I wish people could love animals without getting maudlin over them, as so many do. Women are the most hardened offenders in such respects, but even our intellectual sex often degrade pets into nuisances by absurd idolatry. There are the gushing young ladies who, having read "David Copperfield," have thereupon sought out a small, longhaired dog of nondescript breed, possessed of an irritating habit of criticising a man's trousers, and of finally commenting upon the same by a sniff indicative of contempt and disgust. They talk sweet girlish prattle to this animal (when there is any one near enough to overhear them), and they kiss its nose, and put its unwashed head up against their cheek in a most touching manner; though I have noticed that these caresses are principally performed when there are young men hanging about.

Then there are the old ladies who worship a fat poodle, scant of breath and full of fleas. I knew a couple of elderly spinsters once who had a sort of German sausage on legs which they called a dog between them. They used to wash its face with warm water every morning.

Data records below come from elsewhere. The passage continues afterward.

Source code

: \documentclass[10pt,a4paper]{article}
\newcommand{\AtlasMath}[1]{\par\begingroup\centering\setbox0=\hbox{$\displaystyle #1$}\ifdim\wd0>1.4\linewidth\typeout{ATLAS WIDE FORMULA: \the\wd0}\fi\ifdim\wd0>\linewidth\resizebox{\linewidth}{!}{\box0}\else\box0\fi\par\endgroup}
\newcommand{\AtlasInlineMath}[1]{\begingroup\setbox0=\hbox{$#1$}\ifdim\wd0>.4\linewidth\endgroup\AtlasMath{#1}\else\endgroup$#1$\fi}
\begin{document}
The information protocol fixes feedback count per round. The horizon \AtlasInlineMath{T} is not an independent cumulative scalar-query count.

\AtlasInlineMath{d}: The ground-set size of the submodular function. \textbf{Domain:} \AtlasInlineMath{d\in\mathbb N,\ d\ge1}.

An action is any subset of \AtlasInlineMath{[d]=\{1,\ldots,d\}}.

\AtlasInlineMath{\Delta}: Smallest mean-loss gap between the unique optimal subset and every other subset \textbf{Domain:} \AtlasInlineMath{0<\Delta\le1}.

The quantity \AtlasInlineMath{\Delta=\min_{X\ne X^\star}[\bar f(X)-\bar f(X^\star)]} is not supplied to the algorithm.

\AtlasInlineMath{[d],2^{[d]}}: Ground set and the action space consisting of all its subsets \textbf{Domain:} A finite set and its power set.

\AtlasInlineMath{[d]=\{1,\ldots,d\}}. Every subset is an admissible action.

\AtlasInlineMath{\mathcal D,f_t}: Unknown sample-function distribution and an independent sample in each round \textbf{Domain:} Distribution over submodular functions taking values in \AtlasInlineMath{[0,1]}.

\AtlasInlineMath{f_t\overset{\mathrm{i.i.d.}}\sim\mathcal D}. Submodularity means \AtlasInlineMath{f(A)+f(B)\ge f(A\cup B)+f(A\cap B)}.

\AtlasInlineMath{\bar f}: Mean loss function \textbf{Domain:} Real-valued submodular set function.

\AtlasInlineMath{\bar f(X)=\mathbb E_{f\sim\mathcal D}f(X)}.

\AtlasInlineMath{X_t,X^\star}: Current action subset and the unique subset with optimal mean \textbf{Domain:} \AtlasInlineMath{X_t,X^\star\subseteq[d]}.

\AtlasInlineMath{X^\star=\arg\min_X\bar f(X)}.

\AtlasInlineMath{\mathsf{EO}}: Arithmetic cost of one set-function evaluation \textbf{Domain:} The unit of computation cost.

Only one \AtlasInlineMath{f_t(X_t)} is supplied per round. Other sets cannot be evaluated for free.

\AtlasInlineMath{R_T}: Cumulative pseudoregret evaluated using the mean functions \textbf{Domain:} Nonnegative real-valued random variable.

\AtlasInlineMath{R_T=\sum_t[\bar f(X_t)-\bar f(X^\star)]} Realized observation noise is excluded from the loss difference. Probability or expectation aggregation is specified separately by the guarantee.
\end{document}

It had a mutton cutlet regularly for breakfast; and on Sundays, when one of the ladies went to church, the other always stopped at home to keep the dog company.

There are many families where the whole interest of life is centered upon the dog. Cats, by the way, rarely suffer from excess of adulation. A cat possesses a very fair sense of the ridiculous, and will put her paw down kindly but firmly upon any nonsense of this kind. Dogs, however, seem to like it. They encourage their owners in the tomfoolery, and the consequence is that in the circles I am speaking of what "dear Fido" has done, does do, will do, won't do, can do, can't do, was doing, is doing, is going to do, shall do, shan't do, and is about to be going to have done is the continual theme of discussion from morning till night.

All the conversation, consisting, as it does, of the very dregs of imbecility, is addressed to this confounded animal. The family sit in a row all day long, watching him, commenting upon his actions, telling each other anecdotes about him, recalling his virtues, and remembering with tears how one day they lost him for two whole hours, on which occasion he was brought home in a most brutal manner by the butcher-boy, who had been met carrying him by the scruff of his neck with one hand, while soundly cuffing his head with the other.